- **Problem to solve**
Within these entries, which lines include the string "microsoft"? Copy each one.

- **Dataset extract**
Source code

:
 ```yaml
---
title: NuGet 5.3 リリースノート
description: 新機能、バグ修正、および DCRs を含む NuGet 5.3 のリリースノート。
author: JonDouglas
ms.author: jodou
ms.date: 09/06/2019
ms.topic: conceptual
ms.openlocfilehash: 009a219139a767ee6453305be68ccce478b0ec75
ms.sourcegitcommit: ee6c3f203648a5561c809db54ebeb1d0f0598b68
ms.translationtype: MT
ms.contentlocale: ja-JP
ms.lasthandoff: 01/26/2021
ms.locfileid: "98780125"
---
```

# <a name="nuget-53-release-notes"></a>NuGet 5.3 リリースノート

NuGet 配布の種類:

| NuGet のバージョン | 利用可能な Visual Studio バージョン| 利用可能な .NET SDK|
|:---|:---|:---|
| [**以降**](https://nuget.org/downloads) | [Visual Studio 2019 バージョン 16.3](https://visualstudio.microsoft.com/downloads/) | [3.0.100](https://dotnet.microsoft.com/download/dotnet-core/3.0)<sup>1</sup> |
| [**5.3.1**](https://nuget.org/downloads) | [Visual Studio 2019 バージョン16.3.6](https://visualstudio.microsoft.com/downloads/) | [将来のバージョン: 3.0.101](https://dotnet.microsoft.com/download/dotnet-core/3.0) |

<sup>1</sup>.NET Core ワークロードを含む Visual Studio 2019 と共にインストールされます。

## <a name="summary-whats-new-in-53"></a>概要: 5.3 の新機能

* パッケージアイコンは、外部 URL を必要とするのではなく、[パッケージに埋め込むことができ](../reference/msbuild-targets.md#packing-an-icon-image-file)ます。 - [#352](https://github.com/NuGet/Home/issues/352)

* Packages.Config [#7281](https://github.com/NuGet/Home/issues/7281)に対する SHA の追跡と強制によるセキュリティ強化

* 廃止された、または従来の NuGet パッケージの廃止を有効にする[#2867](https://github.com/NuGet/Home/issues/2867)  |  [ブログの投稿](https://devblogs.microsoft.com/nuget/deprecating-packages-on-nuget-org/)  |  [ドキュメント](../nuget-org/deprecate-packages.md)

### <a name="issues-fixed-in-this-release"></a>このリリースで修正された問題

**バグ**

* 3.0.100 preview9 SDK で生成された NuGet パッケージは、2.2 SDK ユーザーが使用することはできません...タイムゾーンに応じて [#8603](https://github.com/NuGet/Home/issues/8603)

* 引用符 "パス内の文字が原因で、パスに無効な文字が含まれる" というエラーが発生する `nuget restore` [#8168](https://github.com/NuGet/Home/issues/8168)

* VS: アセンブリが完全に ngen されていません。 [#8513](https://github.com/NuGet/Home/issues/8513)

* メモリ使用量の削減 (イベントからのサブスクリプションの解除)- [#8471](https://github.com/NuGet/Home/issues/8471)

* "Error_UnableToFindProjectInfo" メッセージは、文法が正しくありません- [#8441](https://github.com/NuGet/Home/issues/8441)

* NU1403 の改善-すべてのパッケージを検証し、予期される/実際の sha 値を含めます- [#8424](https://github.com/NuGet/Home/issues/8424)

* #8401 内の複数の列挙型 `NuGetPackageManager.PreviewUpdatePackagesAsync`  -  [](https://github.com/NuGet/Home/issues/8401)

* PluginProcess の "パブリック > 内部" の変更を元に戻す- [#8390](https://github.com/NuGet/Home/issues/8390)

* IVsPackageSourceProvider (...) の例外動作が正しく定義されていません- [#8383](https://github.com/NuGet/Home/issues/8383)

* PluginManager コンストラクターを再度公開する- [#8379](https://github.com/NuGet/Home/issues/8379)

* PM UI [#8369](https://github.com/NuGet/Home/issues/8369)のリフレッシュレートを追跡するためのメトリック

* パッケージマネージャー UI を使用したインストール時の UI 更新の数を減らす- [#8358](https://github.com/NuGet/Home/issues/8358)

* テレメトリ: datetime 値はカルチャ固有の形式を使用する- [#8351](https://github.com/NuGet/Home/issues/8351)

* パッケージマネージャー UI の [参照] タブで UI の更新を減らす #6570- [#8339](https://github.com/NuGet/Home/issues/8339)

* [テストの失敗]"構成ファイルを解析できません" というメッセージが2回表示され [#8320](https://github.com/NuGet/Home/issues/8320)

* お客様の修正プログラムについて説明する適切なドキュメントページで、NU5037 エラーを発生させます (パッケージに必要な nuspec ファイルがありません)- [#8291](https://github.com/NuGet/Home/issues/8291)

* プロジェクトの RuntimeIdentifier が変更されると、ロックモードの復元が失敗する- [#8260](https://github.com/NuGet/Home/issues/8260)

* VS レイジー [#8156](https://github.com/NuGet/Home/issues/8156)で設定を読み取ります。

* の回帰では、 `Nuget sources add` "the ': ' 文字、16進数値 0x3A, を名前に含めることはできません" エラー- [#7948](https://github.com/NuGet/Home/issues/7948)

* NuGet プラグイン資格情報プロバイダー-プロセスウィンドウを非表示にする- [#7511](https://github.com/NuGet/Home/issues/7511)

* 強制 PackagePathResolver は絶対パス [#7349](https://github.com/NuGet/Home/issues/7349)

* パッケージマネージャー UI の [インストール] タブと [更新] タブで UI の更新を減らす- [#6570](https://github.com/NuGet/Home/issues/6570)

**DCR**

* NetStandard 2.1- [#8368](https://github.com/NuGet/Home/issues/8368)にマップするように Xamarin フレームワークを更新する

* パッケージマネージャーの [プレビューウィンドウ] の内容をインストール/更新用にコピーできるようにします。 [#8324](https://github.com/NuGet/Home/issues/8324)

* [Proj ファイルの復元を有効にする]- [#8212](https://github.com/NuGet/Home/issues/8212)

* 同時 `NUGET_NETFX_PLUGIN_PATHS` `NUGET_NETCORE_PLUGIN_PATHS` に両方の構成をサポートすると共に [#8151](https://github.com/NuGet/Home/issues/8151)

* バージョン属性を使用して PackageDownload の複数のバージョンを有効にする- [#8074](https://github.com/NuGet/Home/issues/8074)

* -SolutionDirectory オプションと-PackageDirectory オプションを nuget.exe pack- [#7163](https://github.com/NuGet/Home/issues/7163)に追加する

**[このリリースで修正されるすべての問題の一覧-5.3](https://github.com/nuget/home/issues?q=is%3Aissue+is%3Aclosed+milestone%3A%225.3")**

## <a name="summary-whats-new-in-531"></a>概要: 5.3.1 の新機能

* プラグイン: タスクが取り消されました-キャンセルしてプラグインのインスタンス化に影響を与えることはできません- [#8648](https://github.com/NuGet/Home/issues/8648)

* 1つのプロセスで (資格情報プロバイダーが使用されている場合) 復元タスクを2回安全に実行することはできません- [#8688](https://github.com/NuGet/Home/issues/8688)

- **Result of this task**
| [**以降**](https://nuget.org/downloads) | [Visual Studio 2019 バージョン 16.3](https://visualstudio.microsoft.com/downloads/) | [3.0.100](https://dotnet.microsoft.com/download/dotnet-core/3.0)<sup>1</sup> |
| [**5.3.1**](https://nuget.org/downloads) | [Visual Studio 2019 バージョン16.3.6](https://visualstudio.microsoft.com/downloads/) | [将来のバージョン: 3.0.101](https://dotnet.microsoft.com/download/dotnet-core/3.0) |
* 廃止された、または従来の NuGet パッケージの廃止を有効にする[#2867](https://github.com/NuGet/Home/issues/2867)  |  [ブログの投稿](https://devblogs.microsoft.com/nuget/deprecating-packages-on-nuget-org/)  |  [ドキュメント](../nuget-org/deprecate-packages.md)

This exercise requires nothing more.